Exercise goal
Search the records for the string "helpMessageBody", and show each line where it appears.

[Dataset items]
========================================================================
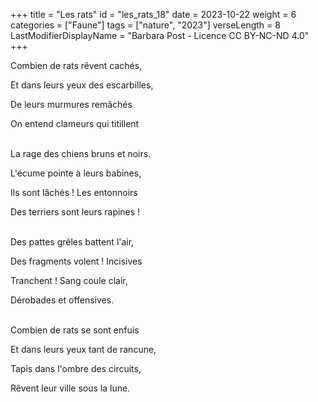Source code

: +++
title = "Les rats"
id = "les_rats_18"
date = 2023-10-22
weight = 6
categories = ["Faune"]
tags = ["nature", "2023"]
verseLength = 8
LastModifierDisplayName = "Barbara Post - Licence CC BY-NC-ND 4.0"
+++

Combien de rats rêvent cachés,

Et dans leurs yeux des escarbilles,

De leurs murmures remâchés

On entend clameurs qui titillent

 \
La rage des chiens bruns et noirs.

L'écume pointe à leurs babines,

Ils sont lâchés ! Les entonnoirs

Des terriers sont leurs rapines !

 \
Des pattes grêles battent l'air,

Des fragments volent ! Incisives

Tranchent ! Sang coule clair,

Dérobades et offensives.

 \
Combien de rats se sont enfuis

Et dans leurs yeux tant de rancune,

Tapis dans l'ombre des circuits,

Rêvent leur ville sous la lune.
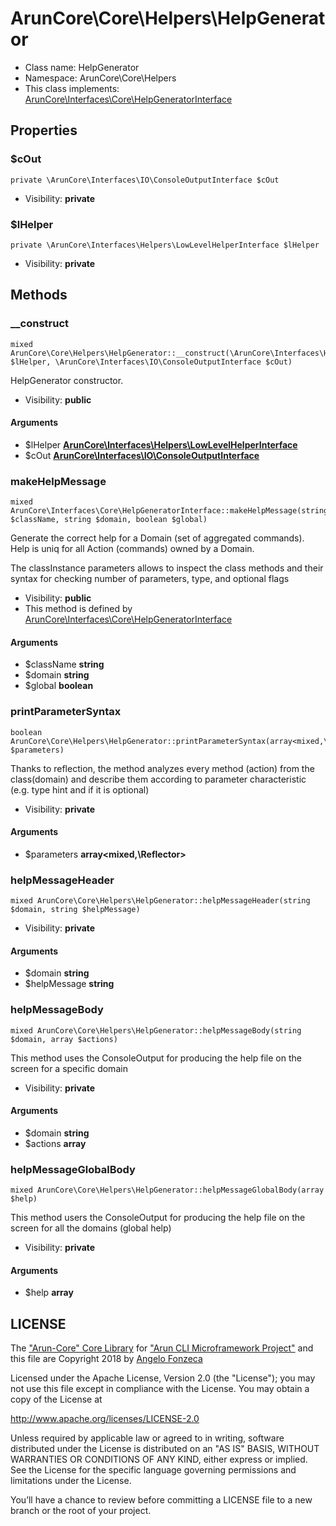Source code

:ArunCore\Core\Helpers\HelpGenerator
===============






* Class name: HelpGenerator
* Namespace: ArunCore\Core\Helpers
* This class implements: [ArunCore\Interfaces\Core\HelpGeneratorInterface](ArunCore-Interfaces-Core-HelpGeneratorInterface.md)




Properties
----------


### $cOut

    private \ArunCore\Interfaces\IO\ConsoleOutputInterface $cOut





* Visibility: **private**


### $lHelper

    private \ArunCore\Interfaces\Helpers\LowLevelHelperInterface $lHelper





* Visibility: **private**


Methods
-------


### __construct

    mixed ArunCore\Core\Helpers\HelpGenerator::__construct(\ArunCore\Interfaces\Helpers\LowLevelHelperInterface $lHelper, \ArunCore\Interfaces\IO\ConsoleOutputInterface $cOut)

HelpGenerator constructor.



* Visibility: **public**


#### Arguments
* $lHelper **[ArunCore\Interfaces\Helpers\LowLevelHelperInterface](ArunCore-Interfaces-Helpers-LowLevelHelperInterface.md)**
* $cOut **[ArunCore\Interfaces\IO\ConsoleOutputInterface](ArunCore-Interfaces-IO-ConsoleOutputInterface.md)**



### makeHelpMessage

    mixed ArunCore\Interfaces\Core\HelpGeneratorInterface::makeHelpMessage(string $className, string $domain, boolean $global)

Generate the correct help for a Domain (set of aggregated commands). Help is uniq for all Action (commands)
owned by a Domain.

The classInstance parameters allows to inspect the class methods and their syntax for checking number of parameters, type,
and optional flags

* Visibility: **public**
* This method is defined by [ArunCore\Interfaces\Core\HelpGeneratorInterface](ArunCore-Interfaces-Core-HelpGeneratorInterface.md)


#### Arguments
* $className **string**
* $domain **string**
* $global **boolean**



### printParameterSyntax

    boolean ArunCore\Core\Helpers\HelpGenerator::printParameterSyntax(array<mixed,\Reflector> $parameters)

Thanks to reflection, the method analyzes every method (action) from the class(domain)
and describe them according to parameter characteristic (e.g. type hint and if it is optional)



* Visibility: **private**


#### Arguments
* $parameters **array&lt;mixed,\Reflector&gt;**



### helpMessageHeader

    mixed ArunCore\Core\Helpers\HelpGenerator::helpMessageHeader(string $domain, string $helpMessage)





* Visibility: **private**


#### Arguments
* $domain **string**
* $helpMessage **string**



### helpMessageBody

    mixed ArunCore\Core\Helpers\HelpGenerator::helpMessageBody(string $domain, array $actions)

This method uses the ConsoleOutput for producing the help file on the screen for a specific domain



* Visibility: **private**


#### Arguments
* $domain **string**
* $actions **array**



### helpMessageGlobalBody

    mixed ArunCore\Core\Helpers\HelpGenerator::helpMessageGlobalBody(array $help)

This method users the ConsoleOutput for producing the help file on the screen for all the domains (global help)



* Visibility: **private**


#### Arguments
* $help **array**




LICENSE
-------

The ["Arun-Core" Core Library](https://github.com/afonzeca/arun-core) for ["Arun CLI Microframework Project"](https://github.com/afonzeca/arun) and this file are Copyright 2018 by [Angelo Fonzeca](https://www.linkedin.com/in/angelo-f-1806868/)

Licensed under the Apache License, Version 2.0 (the "License"); you may not use this file except in compliance with the License. You may obtain a copy of the License at

http://www.apache.org/licenses/LICENSE-2.0

Unless required by applicable law or agreed to in writing, software distributed under the License is distributed on an "AS IS" BASIS, WITHOUT WARRANTIES OR CONDITIONS OF ANY KIND, either express or implied. See the License for the specific language governing permissions and limitations under the License.

You’ll have a chance to review before committing a LICENSE file to a new branch or the root of your project.
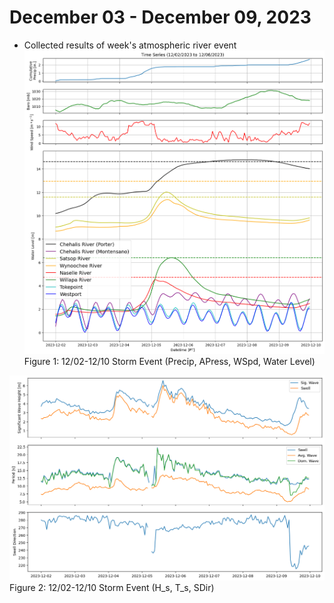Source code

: # December 03 - December 09, 2023
- Collected results of week's atmospheric river event
![12/02-12/10 Storm Event (Precip, APress, WSpd, Water Level)](../Figures/Dec23_01.png)
Figure 1: 12/02-12/10 Storm Event (Precip, APress, WSpd, Water Level)


![12/02-12/10 Storm Event (H_s, T_s, SDir)](../Figures/Dec23_02.png)
Figure 2: 12/02-12/10 Storm Event (H_s, T_s, SDir)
========================================================================
Your solution
### helpMessageBody
    mixed ArunCore\Core\Helpers\HelpGenerator::helpMessageBody(string $domain, array $actions)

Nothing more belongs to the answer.